== Segment start ==
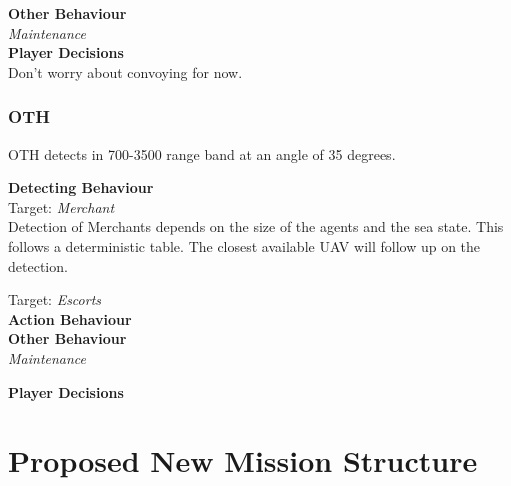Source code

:\documentclass{article}
\begin{document}
    \noindent \textbf{Other Behaviour} \\
        \noindent \textit{Maintenance} \\
        
    \noindent \textbf{Player Decisions} \\

Don't worry about convoying for now.

\subsubsection{OTH}
OTH detects in 700-3500 range band at an angle of 35 degrees.

    \noindent \textbf{Detecting Behaviour} \\

        \noindent Target: \textit{Merchant} \\
        Detection of Merchants depends on the size of the agents and the sea state. This follows a deterministic table. The closest available UAV will follow up on the detection. 

        \noindent Target: \textit{Escorts} \\
  

    \noindent \textbf{Action Behaviour} \\


    \noindent \textbf{Other Behaviour} \\
        \noindent \textit{Maintenance}
        
    \noindent \textbf{Player Decisions} \\



\section{Proposed New Mission Structure}
\end{document}
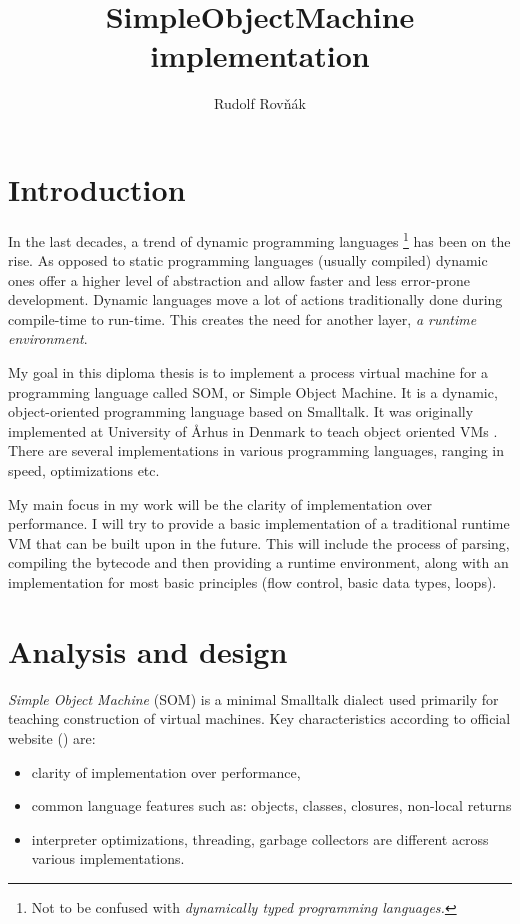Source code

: \documentclass[thesis=M,english]{FITthesis}[2019/12/23]
\title{SimpleObjectMachine implementation}
\author{Rudolf Rovňák} %
\begin{document}

\setcounter{secnumdepth}{3}
\chapter{Introduction}
In the last decades, a trend of dynamic programming languages \footnote{Not to be confused with \textit{dynamically typed programming languages.}} has been on the rise.
As opposed to static programming languages (usually compiled) dynamic ones offer a higher level of abstraction and allow faster and less error-prone development.
Dynamic languages move a lot of actions traditionally done during compile-time to run-time. This creates the need for another layer, \textit{a runtime environment}.

My goal in this diploma thesis is to implement a process virtual machine for a programming language called SOM, or Simple Object Machine. 
It is a dynamic, object-oriented programming language based on Smalltalk. It was originally implemented at University of Århus in Denmark to teach
object oriented VMs \cite{som-github}. There are several implementations in various programming languages, ranging in speed, optimizations etc.

My main focus in my work will be the clarity of implementation over performance. I will try to provide a basic implementation of a traditional runtime
VM that can be built upon in the future. This will include the process of parsing, compiling the bytecode and then providing a runtime environment,
along with an implementation for most basic principles (flow control, basic data types, loops).

\chapter{Analysis and design}
\textit{Simple Object Machine} (SOM) is a minimal Smalltalk dialect used primarily for teaching construction of virtual machines. Key characteristics
according to official website (\cite{som-github}) are:
\begin{itemize}
	\item clarity of implementation over performance,
	\item common language features such as: objects, classes, closures, non-local returns
	\item interpreter optimizations, threading, garbage collectors are different
		across various implementations.
\end{itemize}
\end{document}
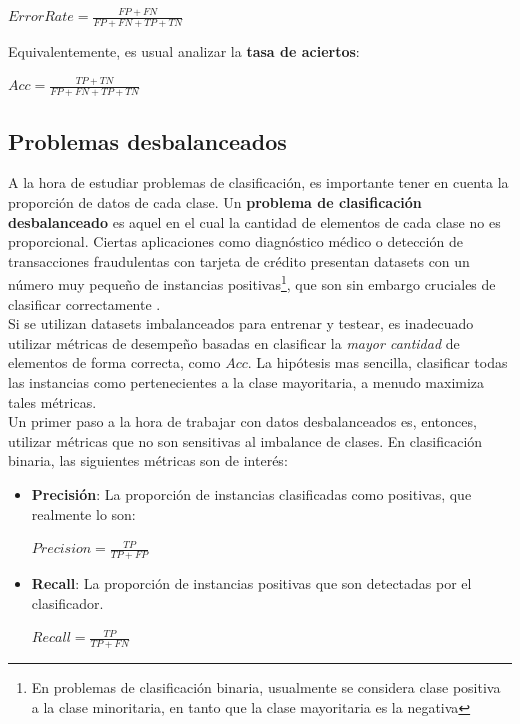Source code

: \begin{center}
$ Error Rate = \frac{FP + FN}{FP + FN + TP + TN} $
\end{center}

Equivalentemente, es usual analizar la \textbf{tasa de aciertos}:

\begin{center}
$ Acc = \frac{TP + TN}{FP + FN + TP + TN} $
\end{center}

\subsection{Problemas desbalanceados}
\label{imbalance}

A la hora de estudiar problemas de clasificación, es importante tener en cuenta la proporción de datos de cada clase. Un \textbf{problema de clasificación desbalanceado} es aquel en el cual la cantidad de elementos de cada clase no es proporcional. Ciertas aplicaciones como diagnóstico médico o detección de transacciones fraudulentas con tarjeta de crédito presentan datasets con un número muy pequeño de instancias positivas\footnote{En problemas de clasificación binaria, usualmente se considera clase positiva a la clase minoritaria, en tanto que la clase mayoritaria es la negativa}, que son sin embargo cruciales de clasificar correctamente \cite{imbalanced_svm}. \\

Si se utilizan datasets imbalanceados para entrenar y testear, es inadecuado utilizar métricas de desempeño basadas en clasificar la \textit{mayor cantidad} de elementos de forma correcta, como $Acc$. La hipótesis mas sencilla, clasificar todas las instancias como pertenecientes a la clase mayoritaria, a menudo maximiza tales métricas. \\

Un primer paso a la hora de trabajar con datos desbalanceados es, entonces, utilizar métricas que no son sensitivas al imbalance de clases. En clasificación binaria, las siguientes métricas son de interés:

\begin{itemize}
\item \textbf{Precisión}: La proporción de instancias clasificadas como positivas, que realmente lo son:
\begin{center}
$ Precision =  \frac{TP}{TP + FP}$
\end{center}

\item \textbf{Recall}: La proporción de instancias positivas que son detectadas por el clasificador.
\begin{center}
$ Recall =  \frac{TP}{TP + FN}$
\end{center}

\end{itemize}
== Segment end ==
Wherever the string "github" appears in the data above, copy the line it sits in.

* FINISHED TASK:
object oriented VMs \cite{som-github}. There are several implementations in various programming languages, ranging in speed, optimizations etc.
according to official website (\cite{som-github}) are:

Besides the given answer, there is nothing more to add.